Las locas vacaciones de una familia inglesa quedaron sin terminar, después de un trepidante paseo invernal por la estación de esquí de Saint Moritz (eran unas vacaciones locas porque eran en invierno y ese dato debió de parecernos muy excéntrico y muy chic). Después de eso hice lo típico: empezar un diario.
Era un diario muy atormentado, de niña leída y en exceso sensible en plena pubertad. Nada memorable, desde luego, nada que me haga sentir orgullosa. Escribir requiere tomar cierta distancia de uno mismo y yo entonces (y tardé mucho en dejar de estarlo) estaba metida de lleno en una etapa de complicada efervescencia emocional.
Cuando aquella etapa pasó ya había empezado a estudiar Filología (que luego cambié por Historia) y me daba miedo y respeto aquello de escribir. Así que seguí leyendo y leyendo, con el gusanillo pendiente de la escritura royendo siempre en mi interior. Hice intentos. Empecé varias novelas pero no terminaba ninguna. Era más difícil de lo que parecía, entre otras cosas porque escribía a mano, con rotulador, en un cuaderno (cuadernos de tapas verdes color esperanza) y aquello enseguida adquiría el aspecto de un enorme e ilegible borrón. Tachaduras. Flechas apuntando hacia notas marginales, aclaraciones y llamadas numeradas que se suponía que debían indicarme el orden correcto, pero no lo hacían. Me daba pereza pasarlo a limpio. Me abrumaba. Nunca se me ocurrió utilizar una máquina de escribir porque les había cogido manía en la época en que preparaba oposiciones (que al final saqué) y entonces todavía no tenía ordenador.
Así hasta los cuarenta y cinco tacos.
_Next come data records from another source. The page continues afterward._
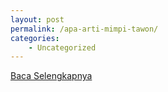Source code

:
 ```yaml
---
layout: post
permalink: /apa-arti-mimpi-tawon/
categories:
    - Uncategorized
---
```


[Baca Selengkapnya](/10)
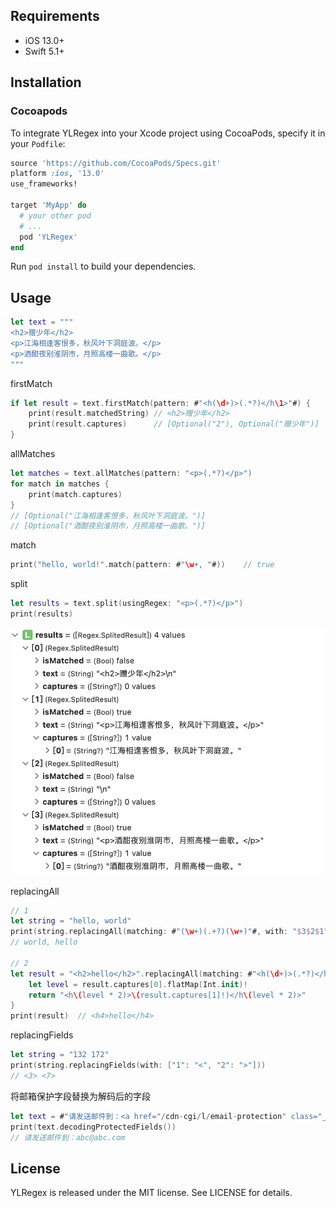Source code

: ## Requirements

* iOS 13.0+
* Swift 5.1+



## Installation

### Cocoapods

To integrate YLRegex into your Xcode project using CocoaPods, specify it in your `Podfile`:

```ruby
source 'https://github.com/CocoaPods/Specs.git'
platform :ios, '13.0'
use_frameworks!

target 'MyApp' do
  # your other pod
  # ...
  pod 'YLRegex'
end
```

Run `pod install` to build your dependencies.



## Usage

```swift
let text = """
<h2>赠少年</h2>
<p>江海相逢客恨多，秋风叶下洞庭波。</p>
<p>酒酣夜别淮阴市，月照高楼一曲歌。</p>
"""
```

firstMatch

```swift
if let result = text.firstMatch(pattern: #"<h(\d+)>(.*?)</h\1>"#) {
    print(result.matchedString) // <h2>赠少年</h2>
    print(result.captures)      // [Optional("2"), Optional("赠少年")]
}
```

allMatches

```swift
let matches = text.allMatches(pattern: "<p>(.*?)</p>")
for match in matches {
    print(match.captures)
}
// [Optional("江海相逢客恨多，秋风叶下洞庭波。")]
// [Optional("酒酣夜别淮阴市，月照高楼一曲歌。")]
```

match

```swift
print("hello, world!".match(pattern: #"\w+, "#))	// true
```

split

```swift
let results = text.split(usingRegex: "<p>(.*?)</p>")
print(results)
```

![split](screenshot.png)

replacingAll

```swift
// 1
let string = "hello, world"
print(string.replacingAll(matching: #"(\w+)(.+?)(\w+)"#, with: "$3$2$1"))
// world, hello

// 2
let result = "<h2>hello</h2>".replacingAll(matching: #"<h(\d+)>(.*?)</h\1>"#) { (result) -> String in
    let level = result.captures[0].flatMap(Int.init)!
    return "<h\(level * 2)>\(result.captures[1]!)</h\(level * 2)>"
}
print(result)  // <h4>hello</h4>
```

replacingFields

```swift
let string = "132 172"
print(string.replacingFields(with: ["1": "<", "2": ">"]))
// <3> <7>
```

将邮箱保护字段替换为解码后的字段

```swift
let text = #"请发送邮件到：<a href="/cdn-cgi/l/email-protection" class="__cf_email__" data-cfemail="30515253705152531e535f5d">[email&#160;protected]</a>"#
print(text.decodingProtectedFields())
// 请发送邮件到：abc@abc.com
```



## License

YLRegex is released under the MIT license. See LICENSE for details.

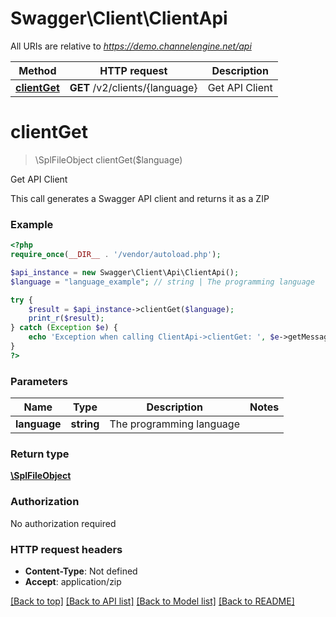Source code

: # Swagger\Client\ClientApi

All URIs are relative to *https://demo.channelengine.net/api*

Method | HTTP request | Description
------------- | ------------- | -------------
[**clientGet**](ClientApi.md#clientGet) | **GET** /v2/clients/{language} | Get API Client


# **clientGet**
> \SplFileObject clientGet($language)

Get API Client

This call generates a Swagger API client and returns it as a ZIP

### Example
```php
<?php
require_once(__DIR__ . '/vendor/autoload.php');

$api_instance = new Swagger\Client\Api\ClientApi();
$language = "language_example"; // string | The programming language

try {
    $result = $api_instance->clientGet($language);
    print_r($result);
} catch (Exception $e) {
    echo 'Exception when calling ClientApi->clientGet: ', $e->getMessage(), PHP_EOL;
}
?>
```

### Parameters

Name | Type | Description  | Notes
------------- | ------------- | ------------- | -------------
 **language** | **string**| The programming language |

### Return type

[**\SplFileObject**](../Model/\SplFileObject.md)

### Authorization

No authorization required

### HTTP request headers

 - **Content-Type**: Not defined
 - **Accept**: application/zip

[[Back to top]](#) [[Back to API list]](../../README.md#documentation-for-api-endpoints) [[Back to Model list]](../../README.md#documentation-for-models) [[Back to README]](../../README.md)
Entonces ocurrieron dos cosas. La primera fue que no conseguí plaza en unas oposiciones que sí había aprobado, aunque sin número (esto lo digo para salvaguardar la honrilla) y en las que yo había depositado grandes esperanzas de cambio y realización personal. Me había prometido a mí misma que si no obtenía esa plaza me pondría a escribir, ya, sin más dilación. La segunda fue que se murió mi padre. Este no es sitio para hablar de pena o no pena, pero sí para decir que vi muy claro en ese momento que la vida empezaba a escapárseme de los dedos, que ya me había hecho mayor y que lo  quisiera hacer con mis sueños y con mis ilusiones lo tenía que hacer entonces. Y punto.

2 comentarios:

Vigo dijo...



Vamos, parecido al síndrome de Jerusalen parece...

Bueh, estoy buscando una cosilla por su blog. Así es internet.

Teresa Sopeña dijo...

Hola, Vigo. Gracias por tu comentario. Y sí, así es internet.